HRR Assignment Presentation (Emily Boyd and Jef Palframan) 8 Sep 14.pptx
Notes indirectly related to the experiment
- Thomas Dawson:
- No information on him in the Oxford Dictionary of National Biography; genealogical search (familysearch.org) indicates that a Thomas Dawson was born in 1580 in Cottingham, Yorkshire, England and died in 1620. No confirmation if this is the same person, however the death dates match.
- Investigation into Cottingham may bear more fruit on the food culture that existed there, however this is doubtful.
- why would TD write a book directed at 'good wives'? the title page seems to suggest that his intention lie in aiding married couples "Also certain approved point of husbandry, very necessarie for al Husbandmen to know".
- More than likely he saw a market among women and directed his efforts there. This book was reprinted in 1596 and in 1610. He also wrote another part to 'the good housewives' in 1597 and 'A book of cookery' which was published in 1620 and reprinted in 1629 and 1650.
- Was he selling his own intellectual property or cultivating his image? how did this function beyond the book it self? what other methods were used to promote himself? Book tour vis-a-vis Hillary Clinton? or something similar;
- on page 20 of the book is located a recipe called "To make a tart that is a courage to a man or woman", courage meaning aphrodisiac. More evidence that marriage is definitely a concern of his.
- Due to the need to document and photograph the process, one person (Emily) was designated the cook while the other was designated the recorder (Me)
- So what? What did we learn by preforming this reconstruction?
- As good as our intentions may be, the process of experiential learning demands that we follow the recipe to the letter. Even if difficulties arise we must ensure that we find authentic solutions to these problems. When challenges are perceived as mistakes we run the risk of injecting modern technologies or solutions into the reconstruction;
- Honing our attention to detail is essential to executing the recipe successfully. The mysterious addition of nutmeg shows that human memory, action, and planning are completely fallible;
- The process to cook a tart involves many activities both inside and outside the kitchen;
General Observations and Questions
- Reconstruction is an interpretation; it is impossible to reproduce the experience absolutely, we can only get so close.
- "There is a danger that by concentrating effort on making the end-product convincing, it might be possible -- either deliberately or subconsciously -- to subordinate the process of reconstruction" (Stinjnman in Clarke, 5)
- Consideration must be given to streamlining work flow and dividing up the division of labor; production of ingredients and inputs is extremely labor intensive, one person could not produce the historical 'object' themselves; a series of relationships was required to accomplish this feat (Feat is the correct noun); the cook or artisan become the focal point for so much activity related to labor and capital that he/she can cultivate a lot of social and intellectual power; Is this where professions get their power? Not so much from the action of the individual, but through the network of interconnected political, agricultural, social and economic systems they command.
- the cook is more of an assembler rather than a producer; refinements and production ingredients can go as far as being an international concern (i.e. the importation of spices and staples)

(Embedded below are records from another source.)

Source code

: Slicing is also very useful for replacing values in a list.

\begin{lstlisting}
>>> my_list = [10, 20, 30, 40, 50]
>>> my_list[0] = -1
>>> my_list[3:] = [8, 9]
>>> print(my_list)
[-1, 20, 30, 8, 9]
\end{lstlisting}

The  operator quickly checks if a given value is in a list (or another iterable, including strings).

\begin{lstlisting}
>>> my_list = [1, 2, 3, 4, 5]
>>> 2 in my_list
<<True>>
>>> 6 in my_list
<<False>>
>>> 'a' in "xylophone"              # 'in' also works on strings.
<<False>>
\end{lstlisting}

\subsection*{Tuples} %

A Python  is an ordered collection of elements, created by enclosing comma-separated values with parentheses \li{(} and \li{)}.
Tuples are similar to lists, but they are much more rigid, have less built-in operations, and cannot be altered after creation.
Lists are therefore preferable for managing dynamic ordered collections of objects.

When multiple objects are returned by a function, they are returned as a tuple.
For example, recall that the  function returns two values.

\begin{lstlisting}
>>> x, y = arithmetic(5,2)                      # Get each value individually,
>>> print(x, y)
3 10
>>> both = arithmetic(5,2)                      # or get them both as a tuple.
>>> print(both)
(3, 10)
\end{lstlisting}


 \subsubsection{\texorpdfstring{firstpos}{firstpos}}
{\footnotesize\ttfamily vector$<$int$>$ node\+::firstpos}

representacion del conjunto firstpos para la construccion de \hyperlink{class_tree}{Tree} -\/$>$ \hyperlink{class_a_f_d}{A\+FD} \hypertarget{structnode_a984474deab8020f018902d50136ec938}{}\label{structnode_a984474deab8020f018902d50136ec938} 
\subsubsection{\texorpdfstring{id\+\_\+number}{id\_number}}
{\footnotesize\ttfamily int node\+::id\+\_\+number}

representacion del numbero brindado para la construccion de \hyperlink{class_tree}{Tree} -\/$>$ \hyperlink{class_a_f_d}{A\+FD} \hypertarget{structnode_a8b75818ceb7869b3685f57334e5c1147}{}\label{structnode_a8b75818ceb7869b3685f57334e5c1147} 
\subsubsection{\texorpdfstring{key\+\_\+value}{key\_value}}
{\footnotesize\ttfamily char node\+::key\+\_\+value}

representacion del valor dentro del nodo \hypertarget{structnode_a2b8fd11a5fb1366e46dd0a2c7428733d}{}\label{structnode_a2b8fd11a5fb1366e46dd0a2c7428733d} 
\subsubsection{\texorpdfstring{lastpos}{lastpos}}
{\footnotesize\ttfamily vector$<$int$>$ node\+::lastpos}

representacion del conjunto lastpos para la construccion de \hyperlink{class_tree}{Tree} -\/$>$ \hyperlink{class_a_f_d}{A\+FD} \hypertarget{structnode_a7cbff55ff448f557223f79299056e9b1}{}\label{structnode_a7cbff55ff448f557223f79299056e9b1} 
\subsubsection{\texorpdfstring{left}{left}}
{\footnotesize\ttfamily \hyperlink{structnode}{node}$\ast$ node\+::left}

- labor as an input of production could have been a threat or
- Since inputs are not a decided by the assembler (they cannot conceive or their own tastes, like a painter only has a set number of basic colours that he can combine and manipulate), the unique intellectual efforts (i.e. the combination of flavours, processes and presentation) become the sellable property of the individual;
- how is this type of intellectual property protected in the EME with plagiarism being so common?
- if a society developed to the point where they could produce leisure time and allowed consumption to serve more than the daily dietary requirement then the market for food experiences must then be said to been created. Who and how did the cook come to enter this market? What lead a food preparer to attempt to experiment? What role did women play in this? Hunter/gatherer culture? Not an anthropologist, cannot assume for certain who was preparing food in H/G cultures.